Lo que ocurre ahora en Australia es el incendio más dantesco que hemos presenciado como especie sobre la faz de nuestro planeta. Y lo más triste de todo esto es que no es el primer incendio que vemos de semejantes magnitudes. Lo ocurrido previamente en la Amazonía sudamericana, en Siberia y en África debería ser más que suficiente como para no darle más vueltas al asunto y entender, de una vez por todas, que estamos alterando el clima del planeta; y que esto empieza a repercutir en nuestra contra.

En nuestro país no hemos estado expuestos a este tipo de incendios, pero vivimos actualmente con temperaturas diurnas muy por encima de la media que suele darse en las cuatro regiones del Ecuador. ¿Tenemos acaso que esperar que ocurra un incendio de gran escala en nuestro país, para poder entender que es mejor tomar medidas de contingencia, antes de tener que lidiar con este tipo de desastres?

En un artículo pasado, titulado ‘Ecologismo táctico’, sugerí la idea poco convencional de que sean las Fuerzas Armadas de nuestros países quienes asuman la responsabilidad de reforestar nuestro territorio.
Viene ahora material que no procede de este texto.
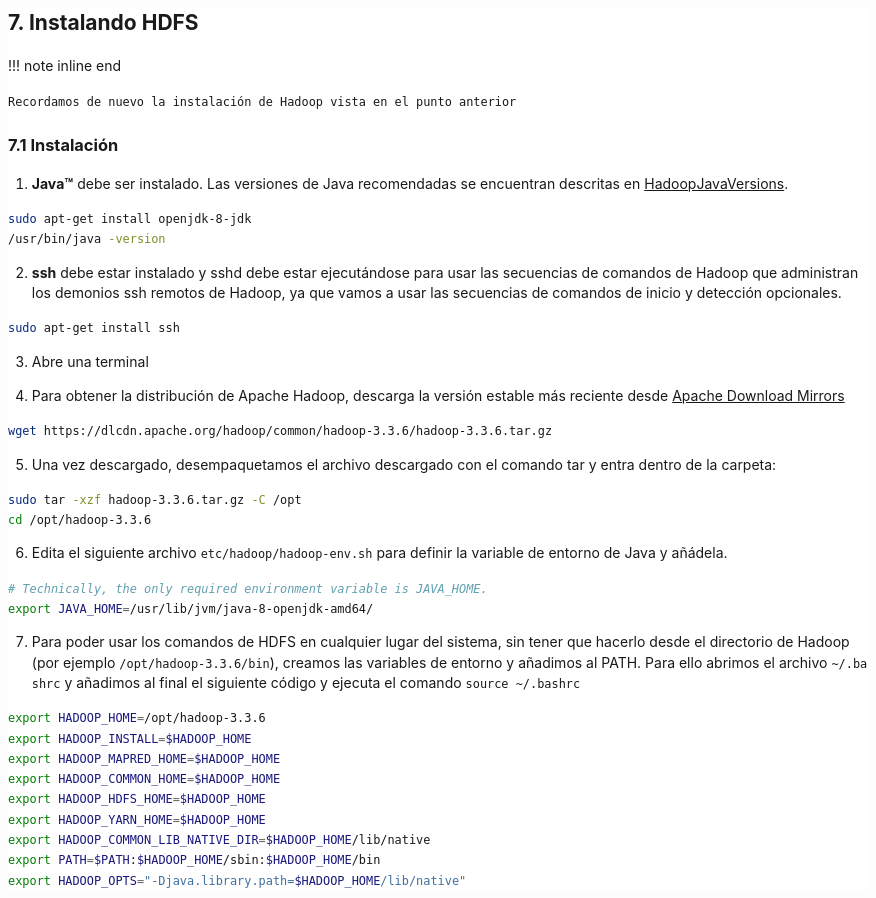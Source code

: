 
## 7. Instalando HDFS

!!! note inline end

    Recordamos de nuevo la instalación de Hadoop vista en el punto anterior

### 7.1 Instalación

1. **Java™** debe ser instalado. Las versiones de Java recomendadas se encuentran descritas en [HadoopJavaVersions](https://cwiki.apache.org/confluence/display/HADOOP/Hadoop+Java+Versions).

```bash
sudo apt-get install openjdk-8-jdk
/usr/bin/java -version
```

2. **ssh** debe estar instalado y sshd debe estar ejecutándose para usar las secuencias de comandos de Hadoop que administran los demonios ssh remotos de Hadoop, ya que vamos a usar las secuencias de comandos de inicio y detección opcionales.

```bash
sudo apt-get install ssh
```

3. Abre una terminal

4. Para obtener la distribución de Apache Hadoop, descarga la versión estable más reciente desde [Apache Download Mirrors](https://www.apache.org/dyn/closer.cgi/hadoop/common/)

```bash
wget https://dlcdn.apache.org/hadoop/common/hadoop-3.3.6/hadoop-3.3.6.tar.gz
```

5. Una vez descargado, desempaquetamos el archivo descargado con el comando tar y entra dentro de la carpeta:

```bash
sudo tar -xzf hadoop-3.3.6.tar.gz -C /opt
cd /opt/hadoop-3.3.6
```

6. Edita el siguiente archivo `etc/hadoop/hadoop-env.sh` para definir la variable de entorno de Java y añádela.

```bash
# Technically, the only required environment variable is JAVA_HOME.
export JAVA_HOME=/usr/lib/jvm/java-8-openjdk-amd64/
```

7. Para poder usar los comandos de HDFS en cualquier lugar del sistema, sin tener que hacerlo desde el directorio de Hadoop (por ejemplo `/opt/hadoop-3.3.6/bin`), creamos las variables de entorno y añadimos al PATH. Para ello abrimos el archivo `~/.bashrc` y añadimos al final el siguiente código y ejecuta el comando `source ~/.bashrc`

```bash title="~/.bashrc"
export HADOOP_HOME=/opt/hadoop-3.3.6
export HADOOP_INSTALL=$HADOOP_HOME
export HADOOP_MAPRED_HOME=$HADOOP_HOME
export HADOOP_COMMON_HOME=$HADOOP_HOME
export HADOOP_HDFS_HOME=$HADOOP_HOME
export HADOOP_YARN_HOME=$HADOOP_HOME
export HADOOP_COMMON_LIB_NATIVE_DIR=$HADOOP_HOME/lib/native
export PATH=$PATH:$HADOOP_HOME/sbin:$HADOOP_HOME/bin
export HADOOP_OPTS="-Djava.library.path=$HADOOP_HOME/lib/native"
```

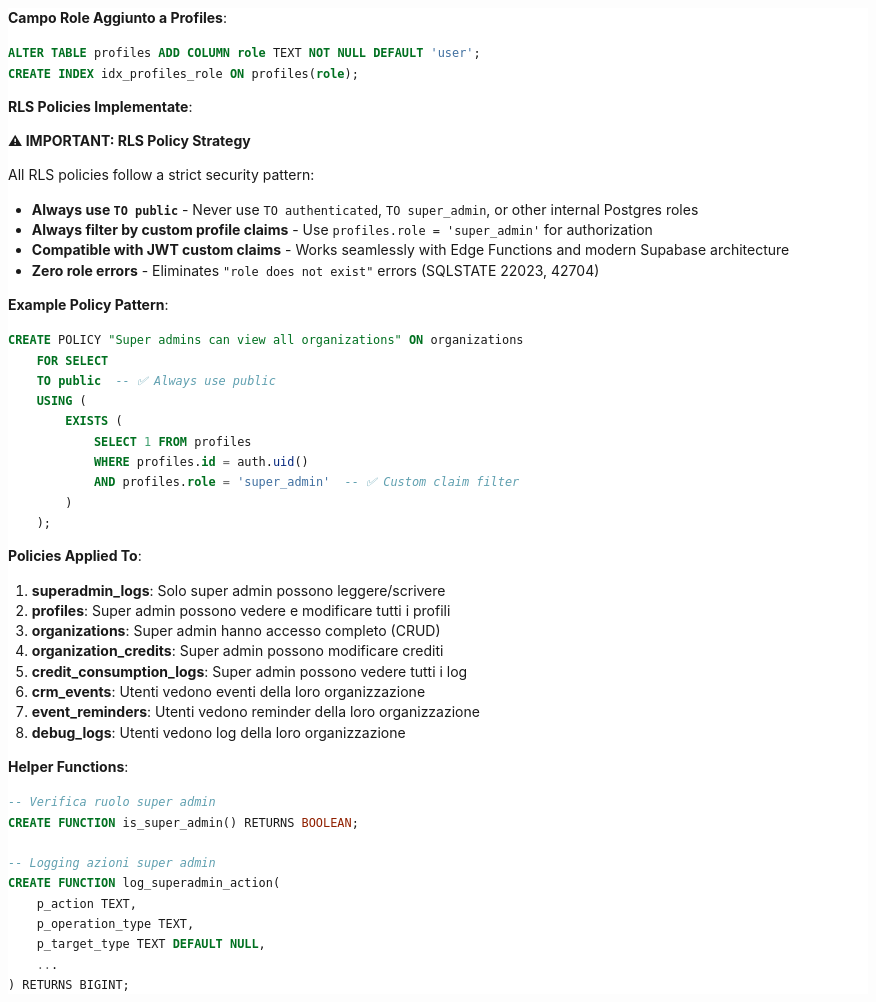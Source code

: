 **Campo Role Aggiunto a Profiles**:
```sql
ALTER TABLE profiles ADD COLUMN role TEXT NOT NULL DEFAULT 'user';
CREATE INDEX idx_profiles_role ON profiles(role);
```

**RLS Policies Implementate**:

**⚠️ IMPORTANT: RLS Policy Strategy**

All RLS policies follow a strict security pattern:
- **Always use `TO public`** - Never use `TO authenticated`, `TO super_admin`, or other internal Postgres roles
- **Always filter by custom profile claims** - Use `profiles.role = 'super_admin'` for authorization
- **Compatible with JWT custom claims** - Works seamlessly with Edge Functions and modern Supabase architecture
- **Zero role errors** - Eliminates `"role does not exist"` errors (SQLSTATE 22023, 42704)

**Example Policy Pattern**:
```sql
CREATE POLICY "Super admins can view all organizations" ON organizations
    FOR SELECT
    TO public  -- ✅ Always use public
    USING (
        EXISTS (
            SELECT 1 FROM profiles
            WHERE profiles.id = auth.uid()
            AND profiles.role = 'super_admin'  -- ✅ Custom claim filter
        )
    );
```

**Policies Applied To**:

1. **superadmin_logs**: Solo super admin possono leggere/scrivere
2. **profiles**: Super admin possono vedere e modificare tutti i profili
3. **organizations**: Super admin hanno accesso completo (CRUD)
4. **organization_credits**: Super admin possono modificare crediti
5. **credit_consumption_logs**: Super admin possono vedere tutti i log
6. **crm_events**: Utenti vedono eventi della loro organizzazione
7. **event_reminders**: Utenti vedono reminder della loro organizzazione
8. **debug_logs**: Utenti vedono log della loro organizzazione

**Helper Functions**:
```sql
-- Verifica ruolo super admin
CREATE FUNCTION is_super_admin() RETURNS BOOLEAN;

-- Logging azioni super admin
CREATE FUNCTION log_superadmin_action(
    p_action TEXT,
    p_operation_type TEXT,
    p_target_type TEXT DEFAULT NULL,
    ...
) RETURNS BIGINT;
```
Sin embargo, hasta que dicha idea o propuestas semejantes comiencen a ser consideradas por quienes toman las decisiones, debemos tener clara una premisa fundamental: son las ciudades quienes deben colaborar en la lucha contra el cambio climático. ¿Por qué? Pues porque son ellas los principales focos de contaminación, los aspersores de toda esa porquería de desperdicios que producimos los humanos.

Si las ciudades van a seguir en manos de políticos y tecnócratas de vieja guardia, que no consideran implementar árboles en nuestros espacios urbanos y respetarlos como si fueran parte de la infraestructura pública, seguiremos aportando nuestro granito de arena en el cambio climático; mientras, nos achicharramos en nuestras calles al movilizarnos de la casa al trabajo y viceversa.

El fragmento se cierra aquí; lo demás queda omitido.